(Collected data entries)
-- Opening Marker --
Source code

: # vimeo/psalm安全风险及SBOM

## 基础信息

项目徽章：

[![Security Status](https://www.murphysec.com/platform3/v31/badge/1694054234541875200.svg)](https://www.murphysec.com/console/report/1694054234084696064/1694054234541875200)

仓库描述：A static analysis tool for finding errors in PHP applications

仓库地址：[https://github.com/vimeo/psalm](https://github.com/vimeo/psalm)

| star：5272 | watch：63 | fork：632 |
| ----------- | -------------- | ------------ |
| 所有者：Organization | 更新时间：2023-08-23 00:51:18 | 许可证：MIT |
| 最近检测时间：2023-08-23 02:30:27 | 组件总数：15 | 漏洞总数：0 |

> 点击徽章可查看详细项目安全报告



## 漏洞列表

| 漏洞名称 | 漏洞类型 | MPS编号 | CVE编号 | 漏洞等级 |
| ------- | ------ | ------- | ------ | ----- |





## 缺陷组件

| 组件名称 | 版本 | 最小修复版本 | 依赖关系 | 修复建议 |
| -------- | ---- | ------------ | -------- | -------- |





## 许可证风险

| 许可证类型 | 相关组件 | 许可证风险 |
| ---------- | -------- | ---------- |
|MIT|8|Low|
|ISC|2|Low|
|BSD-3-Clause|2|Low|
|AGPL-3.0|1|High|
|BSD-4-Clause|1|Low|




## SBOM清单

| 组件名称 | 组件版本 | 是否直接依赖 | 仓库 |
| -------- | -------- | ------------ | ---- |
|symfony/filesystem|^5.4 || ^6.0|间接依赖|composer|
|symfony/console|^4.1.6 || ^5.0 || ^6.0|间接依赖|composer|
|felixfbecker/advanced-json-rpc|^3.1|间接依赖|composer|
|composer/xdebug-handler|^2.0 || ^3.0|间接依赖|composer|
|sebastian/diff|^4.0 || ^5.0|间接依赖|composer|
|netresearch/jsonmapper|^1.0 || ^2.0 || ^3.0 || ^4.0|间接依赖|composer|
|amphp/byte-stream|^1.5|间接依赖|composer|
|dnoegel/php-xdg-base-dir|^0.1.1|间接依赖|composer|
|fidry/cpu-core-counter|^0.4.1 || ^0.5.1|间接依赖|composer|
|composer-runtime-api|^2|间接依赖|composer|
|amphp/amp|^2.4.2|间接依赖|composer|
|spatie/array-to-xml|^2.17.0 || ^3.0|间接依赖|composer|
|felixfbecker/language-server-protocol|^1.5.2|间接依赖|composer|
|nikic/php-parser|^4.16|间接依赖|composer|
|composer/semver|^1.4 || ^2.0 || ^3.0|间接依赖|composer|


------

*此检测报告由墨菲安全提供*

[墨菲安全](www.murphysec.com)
-- Closing Marker --
**TASK TO COMPLETE**:
Each of the entries above is to be repeated exactly.

**ANSWER TO THIS TASK**:
Source code

: # vimeo/psalm安全风险及SBOM

## 基础信息

项目徽章：

[![Security Status](https://www.murphysec.com/platform3/v31/badge/1694054234541875200.svg)](https://www.murphysec.com/console/report/1694054234084696064/1694054234541875200)

仓库描述：A static analysis tool for finding errors in PHP applications

仓库地址：[https://github.com/vimeo/psalm](https://github.com/vimeo/psalm)

| star：5272 | watch：63 | fork：632 |
| ----------- | -------------- | ------------ |
| 所有者：Organization | 更新时间：2023-08-23 00:51:18 | 许可证：MIT |
| 最近检测时间：2023-08-23 02:30:27 | 组件总数：15 | 漏洞总数：0 |

> 点击徽章可查看详细项目安全报告



## 漏洞列表

| 漏洞名称 | 漏洞类型 | MPS编号 | CVE编号 | 漏洞等级 |
| ------- | ------ | ------- | ------ | ----- |





## 缺陷组件

| 组件名称 | 版本 | 最小修复版本 | 依赖关系 | 修复建议 |
| -------- | ---- | ------------ | -------- | -------- |





## 许可证风险

| 许可证类型 | 相关组件 | 许可证风险 |
| ---------- | -------- | ---------- |
|MIT|8|Low|
|ISC|2|Low|
|BSD-3-Clause|2|Low|
|AGPL-3.0|1|High|
|BSD-4-Clause|1|Low|




## SBOM清单

| 组件名称 | 组件版本 | 是否直接依赖 | 仓库 |
| -------- | -------- | ------------ | ---- |
|symfony/filesystem|^5.4 || ^6.0|间接依赖|composer|
|symfony/console|^4.1.6 || ^5.0 || ^6.0|间接依赖|composer|
|felixfbecker/advanced-json-rpc|^3.1|间接依赖|composer|
|composer/xdebug-handler|^2.0 || ^3.0|间接依赖|composer|
|sebastian/diff|^4.0 || ^5.0|间接依赖|composer|
|netresearch/jsonmapper|^1.0 || ^2.0 || ^3.0 || ^4.0|间接依赖|composer|
|amphp/byte-stream|^1.5|间接依赖|composer|
|dnoegel/php-xdg-base-dir|^0.1.1|间接依赖|composer|
|fidry/cpu-core-counter|^0.4.1 || ^0.5.1|间接依赖|composer|
|composer-runtime-api|^2|间接依赖|composer|
|amphp/amp|^2.4.2|间接依赖|composer|
|spatie/array-to-xml|^2.17.0 || ^3.0|间接依赖|composer|
|felixfbecker/language-server-protocol|^1.5.2|间接依赖|composer|
|nikic/php-parser|^4.16|间接依赖|composer|
|composer/semver|^1.4 || ^2.0 || ^3.0|间接依赖|composer|


------

*此检测报告由墨菲安全提供*

[墨菲安全](www.murphysec.com)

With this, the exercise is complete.